Holding hands

Saturday, February 13, 2010

When Your Child Is In Charge

When our children talk back, have an attitude or act like they are in charge by being demanding or defiant, it is easy as a parent to want to prove we are the adult and to demand respect by attempting to control our child’s behavior. Often we resort to threatening, punishing or demanding that our child may not speak to us “like that!” It’s an “I’ll show you who’s boss” approach.

It’s ironic then, that in our attempt to be the adult from this authoritarian place, we are in a strange way actually giving more power to our child. We are reacting to the situation as if it’s a battle between us and our child. The only option that leaves us is to WIN.

A key misunderstanding in this approach is our interpretation that our child's behavior is something they are doing TO us. Taking this a step further, it defines our "adultness" by our ability to control our child and makes the child our reference point.

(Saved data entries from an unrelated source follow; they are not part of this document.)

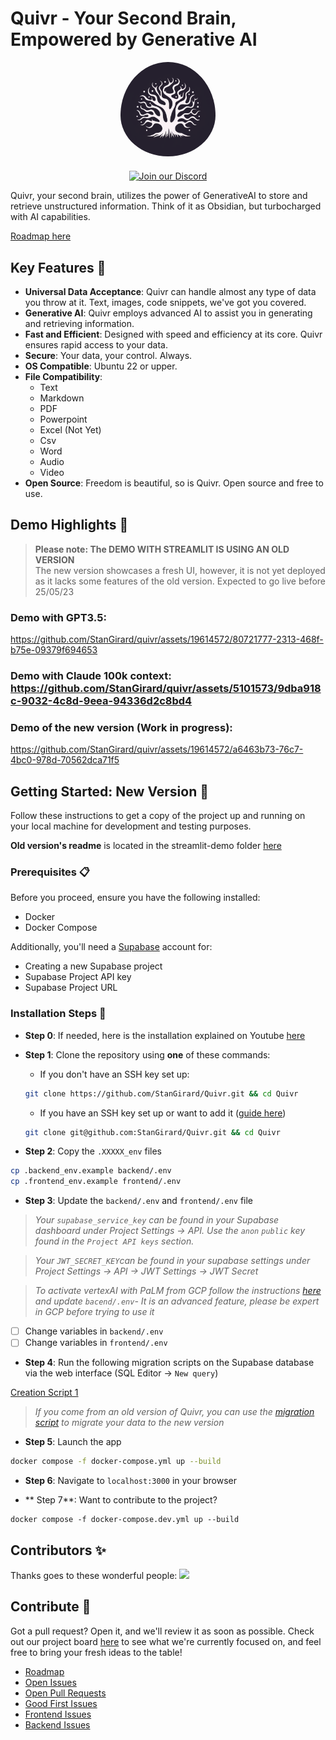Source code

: # Quivr - Your Second Brain, Empowered by Generative AI

<div align="center">
    <img src="./logo.png" alt="Quivr-logo" width="30%"  style="border-radius: 50%; padding-bottom: 20px"/>
</div>

<div align="center">
<a href="https://discord.gg/HUpRgp2HG8">
  <img src="https://img.shields.io/badge/discord-join%20chat-blue.svg" alt="Join our Discord" height="40">
</a>
</div>

Quivr, your second brain, utilizes the power of GenerativeAI to store and retrieve unstructured information. Think of it as Obsidian, but turbocharged with AI capabilities.

[Roadmap here](https://getquivr.notion.site/Quivr-GenerativeAI-Second-Brain-3b22a6f50ffe4d259a6f120a17bc0543) 

## Key Features 🎯

- **Universal Data Acceptance**: Quivr can handle almost any type of data you throw at it. Text, images, code snippets, we've got you covered.
- **Generative AI**: Quivr employs advanced AI to assist you in generating and retrieving information.
- **Fast and Efficient**: Designed with speed and efficiency at its core. Quivr ensures rapid access to your data.
- **Secure**: Your data, your control. Always.
- **OS Compatible**: Ubuntu 22 or upper.
- **File Compatibility**: 
  - Text
  - Markdown
  - PDF
  - Powerpoint
  - Excel (Not Yet)
  - Csv
  - Word
  - Audio
  - Video
- **Open Source**: Freedom is beautiful, so is Quivr. Open source and free to use.

## Demo Highlights 🎥

> **Please note: The DEMO WITH STREAMLIT IS USING AN OLD VERSION**  
> The new version showcases a fresh UI, however, it is not yet deployed as it lacks some features of the old version. Expected to go live before 25/05/23

### **Demo with GPT3.5**:
https://github.com/StanGirard/quivr/assets/19614572/80721777-2313-468f-b75e-09379f694653

### **Demo with Claude 100k context**: https://github.com/StanGirard/quivr/assets/5101573/9dba918c-9032-4c8d-9eea-94336d2c8bd4

### **Demo of the new version (Work in progress)**: 
https://github.com/StanGirard/quivr/assets/19614572/a6463b73-76c7-4bc0-978d-70562dca71f5

## Getting Started: New Version 🚀

Follow these instructions to get a copy of the project up and running on your local machine for development and testing purposes.

**Old version's readme** is located in the streamlit-demo folder [here](streamlit-demo/README.md)

### Prerequisites 📋

Before you proceed, ensure you have the following installed:

- Docker
- Docker Compose

Additionally, you'll need a [Supabase](https://supabase.com/) account for:

- Creating a new Supabase project
- Supabase Project API key
- Supabase Project URL

### Installation Steps 💽

- **Step 0**: If needed, here is the installation explained on Youtube [here](https://youtu.be/rC-s4QdfY80)

- **Step 1**: Clone the repository using **one** of these commands:

  - If you don't have an SSH key set up:
  
  ```bash
  git clone https://github.com/StanGirard/Quivr.git && cd Quivr
  ```
  - If you have an SSH key set up or want to add it ([guide here](https://docs.github.com/en/authentication/connecting-to-github-with-ssh/adding-a-new-ssh-key-to-your-github-account))
  
  ```bash
  git clone git@github.com:StanGirard/Quivr.git && cd Quivr
  ```

- **Step 2**: Copy the `.XXXXX_env` files

```bash
cp .backend_env.example backend/.env
cp .frontend_env.example frontend/.env
```

- **Step 3**: Update the `backend/.env` and `frontend/.env` file 

> _Your `supabase_service_key` can be found in your Supabase dashboard under Project Settings -> API. Use the `anon` `public` key found in the `Project API keys` section._


> _Your  `JWT_SECRET_KEY`can be found in your supabase settings under Project Settings -> API -> JWT Settings -> JWT Secret_

> _To activate vertexAI with PaLM from GCP follow the instructions [here](https://python.langchain.com/en/latest/modules/models/llms/integrations/google_vertex_ai_palm.html) and update `bacend/.env`- It is an advanced feature, please be expert in GCP before trying to use it_

- [ ] Change variables in `backend/.env`
- [ ] Change variables in `frontend/.env`

- **Step 4**: Run the following migration scripts on the Supabase database via the web interface (SQL Editor -> `New query`)

[Creation Script 1](scripts/tables.sql)

> _If you come from an old version of Quivr, you can use the [migration script](scripts/20230606131110_add_uuid_user_id.sql) to migrate your data to the new version_

- **Step 5**: Launch the app

```bash
docker compose -f docker-compose.yml up --build
```

- **Step 6**: Navigate to `localhost:3000` in your browser

- ** Step 7**: Want to contribute to the project? 

```
docker compose -f docker-compose.dev.yml up --build
```



## Contributors ✨

Thanks goes to these wonderful people:
<a href="https://github.com/stangirard/quivr/graphs/contributors">
  <img src="https://contrib.rocks/image?repo=stangirard/quivr" />
</a>

## Contribute 🤝

Got a pull request? Open it, and we'll review it as soon as possible. Check out our project board [here](https://github.com/users/StanGirard/projects/5) to see what we're currently focused on, and feel free to bring your fresh ideas to the table!


- [Roadmap](https://github.com/users/StanGirard/projects/5)
- [Open Issues](https://github.com/StanGirard/quivr/issues)
- [Open Pull Requests](https://github.com/StanGirard/quivr/pulls)
- [Good First Issues](https://github.com/StanGirard/quivr/issues?q=is%3Aopen+is%3Aissue+label%3A%22good+first+issue%22)
- [Frontend Issues](https://github.com/StanGirard/quivr/issues?q=is%3Aopen+is%3Aissue+label%3Afrontend)
- [Backend Issues](https://github.com/StanGirard/quivr/issues?q=is%3Aopen+is%3Aissue+label%3Abackend)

I agree that we need to be the adult with our children, and that children need to learn respect. The real question is HOW we are to be the adult. Sometimes we attribute to young children a deliberate desire to be in charge, as if that could actually feel secure to them. If you think about that rationally it’s a little crazy, isn’t it? What I am asking you to try on is this idea: We, as parents, step into our adultness by modeling leadership rather than needing to win. We step into being the adult when we take responsibility as the adult for our children by understanding that when our children are trying to be in charge, what they are craving and what they need is leadership, not control.

We begin to model leadership by learning to manage our own reactivity when our children push our buttons: to pause, breath, notice how we feel and then respond with presence and lead our children to the feeling of safety and connection they need and can't get to on their own in that moment.